Centralized ownership 'contributed to crisis'
Centralized ownership 'contributed to crisis'
MANILA (AFP): The concentration of corporate ownership in many Asian countries contributed to the Asian economic crisis that broke out in 1997, the Asian Development Bank (ADB) said Thursday, citing a study of five affected countries.
The ADB study of Indonesia, South Korea, Malaysia, the Philippines and Thailand said ownership concentration had given the "family-based owners and their affiliated companies excessive power to pursue their own interests to the detriment of minority shareholders, creditors and other stakeholders."
This weakened mechanisms for shareholder protection such as the boards of directors and the voting powers of shareholders and affected transparency and disclosure at these firms, the study by the Manila-based ADB said.
The Asian crisis, which plunged several countries in recession, broke out in mid-1997. Much of the blame has gone to the huge bad loans incurred by many companies in these countries.
The quality of corporate governance varied in the five countries -- in Malaysia the government was trying to strengthen and modernize corporate laws and regulations even before the crisis, the ADB said.

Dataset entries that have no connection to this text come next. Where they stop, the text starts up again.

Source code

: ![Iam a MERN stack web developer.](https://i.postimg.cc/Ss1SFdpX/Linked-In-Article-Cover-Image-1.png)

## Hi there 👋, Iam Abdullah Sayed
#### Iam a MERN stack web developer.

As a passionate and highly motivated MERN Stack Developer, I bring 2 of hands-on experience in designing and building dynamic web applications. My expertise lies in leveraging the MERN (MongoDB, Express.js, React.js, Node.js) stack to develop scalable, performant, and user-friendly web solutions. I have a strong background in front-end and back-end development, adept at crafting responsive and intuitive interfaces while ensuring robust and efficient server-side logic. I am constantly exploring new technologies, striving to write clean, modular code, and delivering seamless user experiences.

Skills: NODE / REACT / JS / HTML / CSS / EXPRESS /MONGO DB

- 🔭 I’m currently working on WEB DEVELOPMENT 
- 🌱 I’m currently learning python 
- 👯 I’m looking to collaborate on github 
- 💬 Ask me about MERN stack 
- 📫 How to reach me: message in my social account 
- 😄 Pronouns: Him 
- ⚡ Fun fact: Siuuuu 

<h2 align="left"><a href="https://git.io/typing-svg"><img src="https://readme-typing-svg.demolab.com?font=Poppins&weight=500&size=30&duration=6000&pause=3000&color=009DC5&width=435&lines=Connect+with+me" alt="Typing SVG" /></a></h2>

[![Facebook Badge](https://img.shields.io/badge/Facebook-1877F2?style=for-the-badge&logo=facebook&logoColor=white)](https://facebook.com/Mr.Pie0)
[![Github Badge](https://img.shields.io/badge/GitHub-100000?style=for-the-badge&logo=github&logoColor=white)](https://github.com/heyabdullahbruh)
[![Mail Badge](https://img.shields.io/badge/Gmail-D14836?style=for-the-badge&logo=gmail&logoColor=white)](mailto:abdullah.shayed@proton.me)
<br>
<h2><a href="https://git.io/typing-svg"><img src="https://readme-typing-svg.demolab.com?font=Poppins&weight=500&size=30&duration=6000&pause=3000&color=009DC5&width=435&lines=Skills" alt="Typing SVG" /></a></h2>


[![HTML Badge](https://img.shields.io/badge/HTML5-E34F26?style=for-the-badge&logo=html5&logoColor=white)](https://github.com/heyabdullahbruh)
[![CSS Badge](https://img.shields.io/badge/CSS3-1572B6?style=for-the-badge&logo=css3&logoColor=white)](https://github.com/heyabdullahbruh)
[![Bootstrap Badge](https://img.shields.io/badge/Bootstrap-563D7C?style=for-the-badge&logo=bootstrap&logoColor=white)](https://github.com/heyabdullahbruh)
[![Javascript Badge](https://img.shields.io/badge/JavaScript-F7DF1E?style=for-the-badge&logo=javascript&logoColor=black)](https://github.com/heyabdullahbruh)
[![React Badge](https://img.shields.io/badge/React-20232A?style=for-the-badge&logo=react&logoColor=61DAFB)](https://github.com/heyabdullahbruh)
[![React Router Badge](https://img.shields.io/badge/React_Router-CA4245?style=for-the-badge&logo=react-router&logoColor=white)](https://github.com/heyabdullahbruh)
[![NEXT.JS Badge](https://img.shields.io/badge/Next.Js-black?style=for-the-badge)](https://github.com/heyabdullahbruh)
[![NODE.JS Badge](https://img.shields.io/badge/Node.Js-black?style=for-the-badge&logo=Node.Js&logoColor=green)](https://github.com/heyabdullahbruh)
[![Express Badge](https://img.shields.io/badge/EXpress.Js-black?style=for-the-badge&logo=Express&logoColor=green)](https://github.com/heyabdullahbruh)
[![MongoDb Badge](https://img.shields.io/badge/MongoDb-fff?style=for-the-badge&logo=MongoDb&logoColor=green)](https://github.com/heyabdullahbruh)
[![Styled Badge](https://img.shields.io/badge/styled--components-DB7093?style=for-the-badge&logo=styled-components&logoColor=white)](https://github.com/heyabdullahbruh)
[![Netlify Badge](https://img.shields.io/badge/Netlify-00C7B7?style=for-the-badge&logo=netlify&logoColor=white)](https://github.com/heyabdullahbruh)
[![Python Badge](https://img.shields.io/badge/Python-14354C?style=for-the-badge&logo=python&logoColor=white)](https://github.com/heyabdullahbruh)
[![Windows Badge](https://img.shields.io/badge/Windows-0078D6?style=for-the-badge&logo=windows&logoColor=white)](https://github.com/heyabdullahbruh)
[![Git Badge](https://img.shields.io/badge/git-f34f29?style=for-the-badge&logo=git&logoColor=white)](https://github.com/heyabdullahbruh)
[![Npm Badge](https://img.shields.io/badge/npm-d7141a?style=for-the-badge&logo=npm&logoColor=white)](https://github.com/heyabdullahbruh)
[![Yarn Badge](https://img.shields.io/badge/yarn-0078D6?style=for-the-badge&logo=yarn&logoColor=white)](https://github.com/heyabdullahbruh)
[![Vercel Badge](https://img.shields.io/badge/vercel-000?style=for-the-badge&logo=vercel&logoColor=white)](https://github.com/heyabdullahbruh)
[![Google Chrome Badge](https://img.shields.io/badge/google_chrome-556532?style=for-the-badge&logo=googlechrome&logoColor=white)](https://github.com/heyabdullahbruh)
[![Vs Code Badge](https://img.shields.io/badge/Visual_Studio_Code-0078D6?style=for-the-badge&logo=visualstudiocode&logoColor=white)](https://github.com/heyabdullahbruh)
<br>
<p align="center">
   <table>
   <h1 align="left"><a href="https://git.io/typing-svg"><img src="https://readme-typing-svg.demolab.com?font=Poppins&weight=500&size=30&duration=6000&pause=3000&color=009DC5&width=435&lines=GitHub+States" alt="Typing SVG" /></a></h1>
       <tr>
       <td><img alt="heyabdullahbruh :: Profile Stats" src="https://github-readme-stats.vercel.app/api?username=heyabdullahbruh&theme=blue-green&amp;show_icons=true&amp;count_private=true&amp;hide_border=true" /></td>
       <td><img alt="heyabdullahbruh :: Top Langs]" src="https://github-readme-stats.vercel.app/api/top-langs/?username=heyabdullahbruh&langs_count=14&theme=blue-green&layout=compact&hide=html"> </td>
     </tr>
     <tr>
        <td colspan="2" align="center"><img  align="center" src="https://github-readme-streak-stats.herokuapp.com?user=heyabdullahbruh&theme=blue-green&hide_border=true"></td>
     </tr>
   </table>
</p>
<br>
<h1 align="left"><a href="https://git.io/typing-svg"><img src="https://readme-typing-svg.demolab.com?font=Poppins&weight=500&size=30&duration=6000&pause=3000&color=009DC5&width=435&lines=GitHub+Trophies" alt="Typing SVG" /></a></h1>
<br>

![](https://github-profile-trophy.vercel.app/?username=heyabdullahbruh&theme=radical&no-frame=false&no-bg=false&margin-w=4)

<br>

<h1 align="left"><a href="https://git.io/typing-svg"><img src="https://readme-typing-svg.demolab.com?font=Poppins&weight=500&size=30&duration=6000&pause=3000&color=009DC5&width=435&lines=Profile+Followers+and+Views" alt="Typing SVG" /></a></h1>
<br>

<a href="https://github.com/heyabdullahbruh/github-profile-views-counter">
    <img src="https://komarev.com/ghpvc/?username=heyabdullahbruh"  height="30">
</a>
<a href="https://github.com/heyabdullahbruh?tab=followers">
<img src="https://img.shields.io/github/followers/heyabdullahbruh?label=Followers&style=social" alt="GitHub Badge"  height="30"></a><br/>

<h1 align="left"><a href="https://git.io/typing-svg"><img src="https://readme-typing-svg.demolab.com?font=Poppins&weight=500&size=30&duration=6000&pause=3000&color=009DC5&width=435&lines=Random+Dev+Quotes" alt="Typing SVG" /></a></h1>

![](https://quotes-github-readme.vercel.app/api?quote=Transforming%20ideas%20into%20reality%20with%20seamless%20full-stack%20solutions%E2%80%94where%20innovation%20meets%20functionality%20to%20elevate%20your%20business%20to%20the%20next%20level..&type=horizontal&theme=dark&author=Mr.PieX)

It also said that in most countries, the basic elements of a proper corporate legal and regulatory framework were in place "but compliance and legal enforcement are weak in all five affected countries."
More competition would have helped remedy the problem of over concentration of power, the ADB said, but capital markets in all five countries were still underdeveloped and market competition weak.
Additionally, banks failed to exert the proper discipline on corporations due to "their own interlocking relationship" with some firms as well as the weak supervision and "implicit and explicit government guarantees" to these firms.
In order to address this problem, the ADB called for the strengthening of banking supervision and regulation and improvement of financial reporting standards and enforcement.
Banks could provide "the most effective external control mechanism in the short to medium term" the study said.
It also called for improved standards of accounting and auditing.